INPUT MATERIAL

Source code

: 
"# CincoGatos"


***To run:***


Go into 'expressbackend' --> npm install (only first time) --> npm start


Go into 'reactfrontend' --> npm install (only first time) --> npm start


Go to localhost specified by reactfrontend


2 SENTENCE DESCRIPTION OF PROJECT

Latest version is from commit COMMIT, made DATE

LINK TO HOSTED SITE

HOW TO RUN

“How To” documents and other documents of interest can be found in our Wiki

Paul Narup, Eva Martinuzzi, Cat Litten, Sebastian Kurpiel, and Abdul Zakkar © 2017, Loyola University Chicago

PROMPT
For this exercise, give the entries above again with no difference at all.

PROBLEM SOLUTION
Source code

: 
"# CincoGatos"


***To run:***


Go into 'expressbackend' --> npm install (only first time) --> npm start


Go into 'reactfrontend' --> npm install (only first time) --> npm start


Go to localhost specified by reactfrontend


2 SENTENCE DESCRIPTION OF PROJECT

Latest version is from commit COMMIT, made DATE

LINK TO HOSTED SITE

HOW TO RUN

“How To” documents and other documents of interest can be found in our Wiki

Paul Narup, Eva Martinuzzi, Cat Litten, Sebastian Kurpiel, and Abdul Zakkar © 2017, Loyola University Chicago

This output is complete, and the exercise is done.